Before that, from what I remember, I was the proud owner of
a typical amount of energy and enthusiasm for life—maybe even a little more
than the usual allotment.
I guess I have some time now to try to lure and corral that
energy once more.
I brought five books with me for a four-day trip and now
wondered why. Now that I did the math, bringing five books seemed a bit
excessive. But I hate when I start a book and realize it is not the masterpiece
I was expecting. What follows is a heated internal discussion about when, in
good conscience, I can move on to the next one; hence the five books.

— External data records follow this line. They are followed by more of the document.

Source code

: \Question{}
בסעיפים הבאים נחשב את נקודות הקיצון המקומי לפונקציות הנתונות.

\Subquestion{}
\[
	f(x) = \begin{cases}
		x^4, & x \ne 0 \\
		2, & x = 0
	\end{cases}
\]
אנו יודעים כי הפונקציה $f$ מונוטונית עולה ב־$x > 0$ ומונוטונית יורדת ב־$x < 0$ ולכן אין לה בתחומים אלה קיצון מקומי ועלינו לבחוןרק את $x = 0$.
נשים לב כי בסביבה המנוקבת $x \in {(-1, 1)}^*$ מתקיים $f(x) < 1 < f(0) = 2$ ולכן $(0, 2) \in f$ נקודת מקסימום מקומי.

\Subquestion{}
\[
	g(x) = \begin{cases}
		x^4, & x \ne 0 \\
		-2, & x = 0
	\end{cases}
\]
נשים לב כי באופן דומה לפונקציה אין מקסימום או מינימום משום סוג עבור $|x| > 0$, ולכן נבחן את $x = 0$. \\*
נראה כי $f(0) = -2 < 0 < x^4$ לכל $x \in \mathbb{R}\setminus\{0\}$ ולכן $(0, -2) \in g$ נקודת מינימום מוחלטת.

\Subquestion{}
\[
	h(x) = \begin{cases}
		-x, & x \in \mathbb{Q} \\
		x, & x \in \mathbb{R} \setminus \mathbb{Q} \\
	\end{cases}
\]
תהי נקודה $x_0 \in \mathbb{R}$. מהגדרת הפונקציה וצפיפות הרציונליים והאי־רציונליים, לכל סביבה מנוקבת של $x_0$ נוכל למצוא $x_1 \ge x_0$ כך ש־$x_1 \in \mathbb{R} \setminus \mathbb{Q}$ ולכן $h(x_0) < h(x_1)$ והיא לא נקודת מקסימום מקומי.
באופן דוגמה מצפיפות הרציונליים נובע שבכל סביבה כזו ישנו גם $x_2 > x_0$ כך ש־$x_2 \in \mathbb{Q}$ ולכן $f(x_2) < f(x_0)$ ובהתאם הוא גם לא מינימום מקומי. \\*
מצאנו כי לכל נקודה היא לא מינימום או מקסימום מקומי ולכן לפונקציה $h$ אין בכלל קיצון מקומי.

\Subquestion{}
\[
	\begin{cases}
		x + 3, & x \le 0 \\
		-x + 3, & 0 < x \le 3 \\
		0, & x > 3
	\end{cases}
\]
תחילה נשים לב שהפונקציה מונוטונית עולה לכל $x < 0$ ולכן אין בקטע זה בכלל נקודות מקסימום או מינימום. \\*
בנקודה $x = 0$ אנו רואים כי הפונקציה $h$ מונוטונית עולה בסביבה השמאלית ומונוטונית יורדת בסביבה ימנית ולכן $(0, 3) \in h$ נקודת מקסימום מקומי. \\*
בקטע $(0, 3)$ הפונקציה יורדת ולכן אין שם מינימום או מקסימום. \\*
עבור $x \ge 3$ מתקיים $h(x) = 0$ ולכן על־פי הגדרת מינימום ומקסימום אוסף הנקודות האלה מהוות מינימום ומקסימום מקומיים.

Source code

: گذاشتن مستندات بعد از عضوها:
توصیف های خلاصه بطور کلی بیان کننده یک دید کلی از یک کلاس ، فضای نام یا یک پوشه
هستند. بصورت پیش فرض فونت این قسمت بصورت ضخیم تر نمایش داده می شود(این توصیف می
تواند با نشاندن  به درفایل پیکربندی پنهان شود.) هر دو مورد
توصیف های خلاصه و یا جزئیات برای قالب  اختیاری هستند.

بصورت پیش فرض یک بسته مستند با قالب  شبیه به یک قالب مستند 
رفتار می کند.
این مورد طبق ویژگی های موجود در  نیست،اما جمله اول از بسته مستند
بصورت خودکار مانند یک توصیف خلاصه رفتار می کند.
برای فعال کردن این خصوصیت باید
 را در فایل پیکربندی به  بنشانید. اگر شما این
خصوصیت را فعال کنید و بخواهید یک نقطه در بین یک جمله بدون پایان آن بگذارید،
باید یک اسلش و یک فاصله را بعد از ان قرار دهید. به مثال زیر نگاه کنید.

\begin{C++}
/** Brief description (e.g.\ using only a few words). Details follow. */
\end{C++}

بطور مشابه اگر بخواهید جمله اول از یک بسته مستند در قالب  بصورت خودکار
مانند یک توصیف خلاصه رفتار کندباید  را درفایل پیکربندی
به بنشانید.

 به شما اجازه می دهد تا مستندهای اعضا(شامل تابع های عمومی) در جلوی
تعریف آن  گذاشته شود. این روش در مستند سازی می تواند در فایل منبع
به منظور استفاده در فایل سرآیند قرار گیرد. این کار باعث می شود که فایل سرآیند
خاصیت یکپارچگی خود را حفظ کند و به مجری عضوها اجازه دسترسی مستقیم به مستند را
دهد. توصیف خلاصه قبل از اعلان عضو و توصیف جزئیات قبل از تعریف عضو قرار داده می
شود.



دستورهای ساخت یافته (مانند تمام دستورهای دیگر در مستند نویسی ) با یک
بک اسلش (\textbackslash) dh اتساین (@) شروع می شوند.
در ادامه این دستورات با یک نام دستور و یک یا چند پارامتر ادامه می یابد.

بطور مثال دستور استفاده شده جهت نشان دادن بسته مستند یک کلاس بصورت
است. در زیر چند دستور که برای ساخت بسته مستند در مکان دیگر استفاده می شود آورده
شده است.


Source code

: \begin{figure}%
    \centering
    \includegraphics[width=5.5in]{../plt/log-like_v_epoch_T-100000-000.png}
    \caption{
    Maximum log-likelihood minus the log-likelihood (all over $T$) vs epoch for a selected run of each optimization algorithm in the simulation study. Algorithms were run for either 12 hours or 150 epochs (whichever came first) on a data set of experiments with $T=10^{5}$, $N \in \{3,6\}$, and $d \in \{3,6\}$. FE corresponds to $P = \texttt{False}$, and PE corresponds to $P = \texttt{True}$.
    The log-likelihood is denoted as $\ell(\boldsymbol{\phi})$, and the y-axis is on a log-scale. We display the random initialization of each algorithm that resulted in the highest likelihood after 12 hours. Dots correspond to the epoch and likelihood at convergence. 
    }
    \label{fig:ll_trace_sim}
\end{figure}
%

I landed in Seattle without mishap and boarded the Whidbey
Seatac shuttle. The first thing I noticed about the locals was that they wear
jackets in July. I hoped that was just a quaint custom and not indicative of
the requirements of the region. One woman actually wore mittens, which I had no
choice but to dismiss as purely eccentric.
I did notice a distinct sharpness in the air that is
decidedly missing in Northern California. I resolved not to let the weather distract
me. I was, after all, there to nurture my flagging soul.
Our shuttle driver, Helen, relayed, cheerfully, that once we
crossed on the ferry, Coupeville would be our second stop. Coupeville was my
stop. The sun shone in an almost cloudless sky, which I took to be a good omen.
***
My room at the Bed & Breakfast overlooked the water.
With cheerful abandon I scattered my belongings here and there, gleefully
conscious that nobody would see the room except me, not even the maid. I would
make good use of the “Do not disturb” sign hanging on the doorknob.
When the task was completed to my satisfaction, I headed
“downtown” to Coupeville’s one street. I noticed the sign for Toby’s Tavern and
wondered why, when I see bars in general, the windows are darkened, even the
screened doors are dark, and one has no idea what is going on in there.
I’d never in my life pushed a door open to a bar, alone, but
today was the day. I pushed the screened door and walked in as though I did this
sort of thing on a daily basis. The room was smoky, but taverns are supposed to
be smoky. I approached the bar, ordered a Deschutes porter, and climbed onto a
barstool.
Was I blending in? I hoped so. Maybe I had fewer tattoos (or
none) and wasn’t smoking or wearing a baseball cap, but other than that, I wasn’t
attracting too much attention.
On my menu, I read this excerpt from the Island News, June
1884:
“This town is
comprised of two stores of general merchandise, one drug store, three hotels,
two saloons, one blacksmith and wagon shop, courthouse, post office,
schoolhouse, 25 dwelling homes, a church of Methodist denomination, and efforts
are being made to organize an Episcopal church.”
That made me smile.
I played a mental game with the sun; I wouldn’t go back to
my room until the sun went down. After all, I had less than a block to walk to
get back to the Bed & Breakfast.
But time passed and the sun remained stubbornly perched in
the sky. After a while I realized I would lose this wager and settled my bill. As
it turned out, I watched the sun set outside the window from my bed; it didn’t
set until after 10:00.
The next day I discovered a bus stop about one block from my
hotel. I learned that I could stand on one side of the street to travel south
and on the other side of the street to travel north. With an island map marked
up and clutched in my hand, I picked a side and waited for the south-bound bus.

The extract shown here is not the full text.